He kicked him again. John shook his head dumbly. Reed grabbed him up and yanked him so hard it rattled his teeth. More than life itself, he wanted to fight him, but his senses were far too compromised. He felt beaten, but not by Reed. Quite vociferously, Reed threatened that if he told anyone he had seen him, he would steal back and kill him. That seemed less a threat than a promise.

Unexpectedly, Reed relaxed his grip, allowing the boy to fall to the ground again.

Scrambling to his feet, John ran, not looking back. He ran hard and for a long time. Stumbling into the woods, he fell to the ground flat out. Then he sat up, out of breath, his mind unable to catch up with his thoughts.

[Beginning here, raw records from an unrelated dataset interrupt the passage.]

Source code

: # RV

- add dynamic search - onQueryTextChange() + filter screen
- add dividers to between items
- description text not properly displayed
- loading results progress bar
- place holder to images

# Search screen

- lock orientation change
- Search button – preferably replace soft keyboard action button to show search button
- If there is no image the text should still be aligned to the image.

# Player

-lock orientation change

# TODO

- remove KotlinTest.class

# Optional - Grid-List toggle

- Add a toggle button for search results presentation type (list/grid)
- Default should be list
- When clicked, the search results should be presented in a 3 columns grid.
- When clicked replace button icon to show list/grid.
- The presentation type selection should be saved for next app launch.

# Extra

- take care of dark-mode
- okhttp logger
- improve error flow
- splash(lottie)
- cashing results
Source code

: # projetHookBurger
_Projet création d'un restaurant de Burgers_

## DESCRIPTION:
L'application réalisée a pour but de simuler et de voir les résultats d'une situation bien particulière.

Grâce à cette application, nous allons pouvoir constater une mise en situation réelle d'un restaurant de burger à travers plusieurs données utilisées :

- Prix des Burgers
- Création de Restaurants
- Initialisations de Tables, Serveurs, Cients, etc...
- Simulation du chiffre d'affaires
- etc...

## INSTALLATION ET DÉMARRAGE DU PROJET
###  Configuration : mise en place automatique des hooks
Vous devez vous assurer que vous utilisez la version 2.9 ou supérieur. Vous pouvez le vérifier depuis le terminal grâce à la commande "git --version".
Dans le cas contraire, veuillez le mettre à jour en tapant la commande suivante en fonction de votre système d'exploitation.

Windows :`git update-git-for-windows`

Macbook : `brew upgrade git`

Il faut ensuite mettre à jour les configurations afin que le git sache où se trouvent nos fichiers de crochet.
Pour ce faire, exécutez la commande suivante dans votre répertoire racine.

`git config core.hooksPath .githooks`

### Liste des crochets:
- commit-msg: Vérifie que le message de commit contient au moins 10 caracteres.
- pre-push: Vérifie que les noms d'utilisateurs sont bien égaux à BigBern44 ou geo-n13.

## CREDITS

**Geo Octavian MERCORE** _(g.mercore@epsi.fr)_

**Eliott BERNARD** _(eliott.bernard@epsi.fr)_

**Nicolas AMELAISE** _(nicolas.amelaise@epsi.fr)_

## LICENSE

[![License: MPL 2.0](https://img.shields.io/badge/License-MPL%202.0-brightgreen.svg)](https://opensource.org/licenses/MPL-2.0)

He put his head in his hands. All he could hear was his own chest heaving and Reed’s words still echoing in his ears.

John shook his head as if to expel Reed from his mind. Yet the words remained, contributing more to the lump in his throat than the grip Reed had inflicted about his neck. Because he could not dislodge Reed’s words, John gingerly examined them again, for he knew his mother had left Pemberley with child. He had but once asked her who his father was.

She had answered absently, “A man that ’as no use for either of us.”

But she had been drunk and feeling sorrier than usual for her circumstance. Hence John never asked her again.

If what Reed said was true, and somehow John thought it was, Mr. Darcy was that man. For the past few hours, John had thought Mr. Darcy a courageous hero. Momentarily, he was elated. He was of Mr. Darcy’s blood?

Hastily, reality abused elation.

Did Mr. Darcy acknowledge him? Even speak to him? Mr. Darcy spoke to Mr. Rhymes, Mr. Rhymes to Edward Hardin, and Edward Hardin to him. Mr. Darcy did not even speak to Edward Hardin. Did Mr. Darcy know John was Abigail Christie’s boy, fathered by him? Reed did. Did anyone else? Did it matter?

Apparently not. His mother told him the man who fathered him did not want him or her. They were cast out. Rich men fathered bastards every day. Perchance, he was begat of Mr. Darcy, but John knew he was more truly the son of a whore.

John considered that for a moment, and for the first time thought of his mother’s circumstances before she was a whore. No one was born a fallen woman. Perhaps her disposition had a predilection to be a bit light-heeled, but there certainly were more than a few feminine occupants of high station who could be accused of the same crime. When at Pemberley his mother was a respectable chambermaid. Ergo, she was seduced, cast out, and rendered a whore. By Mr. Darcy.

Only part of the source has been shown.